With all the Bush Administration bluster about border security, you'd think that keeping track of the comings and goings of non-citizens might be a high priority. But given that FEMA -- which is supposed to be taking care of our own citizens -- can't even develop a computer program to track whether Katrina victims are getting housing assistance, should it be surprising that the Department of Homeland Security has squandered over a billion dollars on the U.S. VISIT program, and then decided to scrap a major part of it?
But that's par for the course for DHS, which bleeds over $10 billion to government contractors a year, when a lot of them just take the money and run. That is, they start the project, and then they throw up their hands and say it can't be done. Screw the public, which is footing the bill without a money-back guarantee.

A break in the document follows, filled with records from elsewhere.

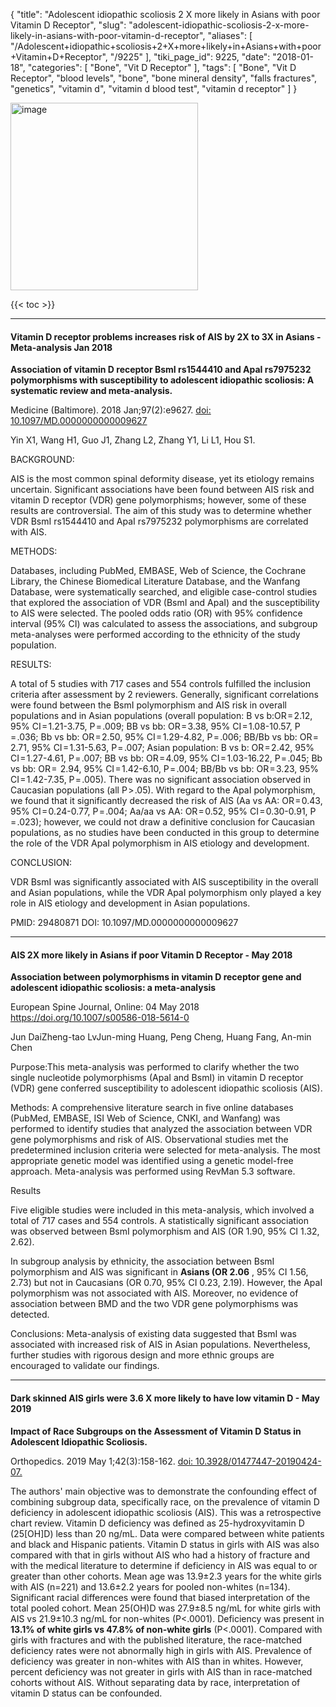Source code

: {
    "title": "Adolescent idiopathic scoliosis 2 X more likely in Asians with poor Vitamin D Receptor",
    "slug": "adolescent-idiopathic-scoliosis-2-x-more-likely-in-asians-with-poor-vitamin-d-receptor",
    "aliases": [
        "/Adolescent+idiopathic+scoliosis+2+X+more+likely+in+Asians+with+poor+Vitamin+D+Receptor",
        "/9225"
    ],
    "tiki_page_id": 9225,
    "date": "2018-01-18",
    "categories": [
        "Bone",
        "Vit D Receptor"
    ],
    "tags": [
        "Bone",
        "Vit D Receptor",
        "blood levels",
        "bone",
        "bone mineral density",
        "falls fractures",
        "genetics",
        "vitamin d",
        "vitamin d blood test",
        "vitamin d receptor"
    ]
}


<img src="https://d378j1rmrlek7x.cloudfront.net/attachments/jpeg/ais.jpg" alt="image" width="300">

{{< toc >}}

---

#### Vitamin D receptor problems increases risk of AIS by 2X to 3X in Asians - Meta-analysis Jan 2018

 **Association of vitamin D receptor BsmI rs1544410 and ApaI rs7975232 polymorphisms with susceptibility to adolescent idiopathic scoliosis: A systematic review and meta-analysis.** 

Medicine (Baltimore). 2018 Jan;97(2):e9627. [doi: 10.1097/MD.0000000000009627](https://doi.org/10.1097/MD.0000000000009627)

Yin X1, Wang H1, Guo J1, Zhang L2, Zhang Y1, Li L1, Hou S1.

BACKGROUND:

AIS is the most common spinal deformity disease, yet its etiology remains uncertain. Significant associations have been found between AIS risk and vitamin D receptor (VDR) gene polymorphisms; however, some of these results are controversial. The aim of this study was to determine whether VDR BsmI rs1544410 and ApaI rs7975232 polymorphisms are correlated with AIS.

METHODS:

Databases, including PubMed, EMBASE, Web of Science, the Cochrane Library, the Chinese Biomedical Literature Database, and the Wanfang Database, were systematically searched, and eligible case-control studies that explored the association of VDR (BsmI and ApaI) and the susceptibility to AIS were selected. The pooled odds ratio (OR) with 95% confidence interval (95% CI) was calculated to assess the associations, and subgroup meta-analyses were performed according to the ethnicity of the study population.

RESULTS:

A total of 5 studies with 717 cases and 554 controls fulfilled the inclusion criteria after assessment by 2 reviewers. Generally, significant correlations were found between the BsmI polymorphism and AIS risk in overall populations and in Asian populations (overall population: B vs b:OR = 2.12, 95% CI = 1.21-3.75, P = .009; BB vs bb: OR = 3.38, 95% CI = 1.08-10.57, P = .036; Bb vs bb: OR = 2.50, 95% CI = 1.29-4.82, P = .006; BB/Bb vs bb: OR = 2.71, 95% CI = 1.31-5.63, P = .007; Asian population: B vs b: OR = 2.42, 95% CI = 1.27-4.61, P = .007; BB vs bb: OR = 4.09, 95% CI = 1.03-16.22, P = .045; Bb vs bb: OR =  2.94, 95% CI = 1.42-6.10, P = .004; BB/Bb vs bb: OR = 3.23, 95% CI = 1.42-7.35, P = .005). There was no significant association observed in Caucasian populations (all P > .05). With regard to the ApaI polymorphism, we found that it significantly decreased the risk of AIS (Aa vs AA: OR = 0.43, 95% CI = 0.24-0.77, P = .004; Aa/aa vs AA: OR = 0.52, 95% CI = 0.30-0.91, P = .023); however, we could not draw a definitive conclusion for Caucasian populations, as no studies have been conducted in this group to determine the role of the VDR ApaI polymorphism in AIS etiology and development.

CONCLUSION:

VDR BsmI was significantly associated with AIS susceptibility in the overall and Asian populations, while the VDR ApaI polymorphism only played a key role in AIS etiology and development in Asian populations.

PMID: 29480871 DOI: 10.1097/MD.0000000000009627

---

#### AIS 2X more likely in Asians if poor Vitamin D Receptor - May 2018

 **Association between polymorphisms in vitamin D receptor gene and adolescent idiopathic scoliosis: a meta-analysis** 

European Spine Journal, Online: 04 May 2018  https://doi.org/10.1007/s00586-018-5614-0

Jun DaiZheng-tao LvJun-ming Huang, Peng Cheng, Huang Fang, An-min Chen

Purpose:This meta-analysis was performed to clarify whether the two single nucleotide polymorphisms (ApaI and BsmI) in vitamin D receptor (VDR) gene conferred susceptibility to adolescent idiopathic scoliosis (AIS).

Methods: A comprehensive literature search in five online databases (PubMed, EMBASE, ISI Web of Science, CNKI, and Wanfang) was performed to identify studies that analyzed the association between VDR gene polymorphisms and risk of AIS. Observational studies met the predetermined inclusion criteria were selected for meta-analysis. The most appropriate genetic model was identified using a genetic model-free approach. Meta-analysis was performed using RevMan 5.3 software.

Results

Five eligible studies were included in this meta-analysis, which involved a total of 717 cases and 554 controls. A statistically significant association was observed between BsmI polymorphism and AIS (OR 1.90, 95% CI 1.32, 2.62).

In subgroup analysis by ethnicity, the association between BsmI polymorphism and AIS was significant in  **Asians (OR 2.06** , 95% CI 1.56, 2.73) but not in Caucasians (OR 0.70, 95% CI 0.23, 2.19). However, the ApaI polymorphism was not associated with AIS. Moreover, no evidence of association between BMD and the two VDR gene polymorphisms was detected.

Conclusions: Meta-analysis of existing data suggested that BsmI was associated with increased risk of AIS in Asian populations. Nevertheless, further studies with rigorous design and more ethnic groups are encouraged to validate our findings.

---

#### Dark skinned AIS girls were 3.6 X more likely to have low vitamin D - May 2019

 **Impact of Race Subgroups on the Assessment of Vitamin D Status in Adolescent Idiopathic Scoliosis.** 

Orthopedics. 2019 May 1;42(3):158-162. [doi: 10.3928/01477447-20190424-07.](https://doi.org/10.3928/01477447-20190424-07.)

The authors' main objective was to demonstrate the confounding effect of combining subgroup data, specifically race, on the prevalence of vitamin D deficiency in adolescent idiopathic scoliosis (AIS). This was a retrospective chart review. Vitamin D deficiency was defined as 25-hydroxyvitamin D (25<span>[OH]</span>D) less than 20 ng/mL. Data were compared between white patients and black and Hispanic patients. Vitamin D status in girls with AIS was also compared with that in girls without AIS who had a history of fracture and with the medical literature to determine if deficiency in AIS was equal to or greater than other cohorts. Mean age was 13.9±2.3 years for the white girls with AIS (n=221) and 13.6±2.2 years for pooled non-whites (n=134). Significant racial differences were found that biased interpretation of the total pooled cohort. Mean 25(OH)D was 27.9±8.5 ng/mL for white girls with AIS vs 21.9±10.3 ng/mL for non-whites (P<.0001). Deficiency was present in  **13.1% of white girls vs 47.8% of non-white girls**  (P<.0001). Compared with girls with fractures and with the published literature, the race-matched deficiency rates were not abnormally high in girls with AIS. Prevalence of deficiency was greater in non-whites with AIS than in whites. However, percent deficiency was not greater in girls with AIS than in race-matched cohorts without AIS. Without separating data by race, interpretation of vitamin D status can be confounded.

<!-- ~tc~ (alias(AIS)) ~/tc~ -->

<!-- ~tc~ (alias(Adolescent idiopathic scoliosis more likely in Asians with poor Vitamin D Receptor)) ~/tc~ -->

Even if the project is a "top priority", as DHS claims U.S. VISIT is.
DHS has decided that it's just too complicated and expensive to develop the technology to track who's leaving the country (and, in the case of people overstaying their visas, who's not). Now I'm no anti-immigration nut and am certainly not a fan of the biometric technology, like the facial, fingerprint or iris recognition techology that was under consideration for the U.S. VISIT program. But this story really isn't about border security. It's about corruption and our broken government. Read on...
International Herald Tribune has more on the VISIT program. On a related note, DHS will start requiring passports for all travel outside the US starting in 2007, touting the new e-passports for tracking and security purposes. One problem: they're easily cloned. Is there nothing about "homeland security" at which they aren't completely inept? Feel safer, folks?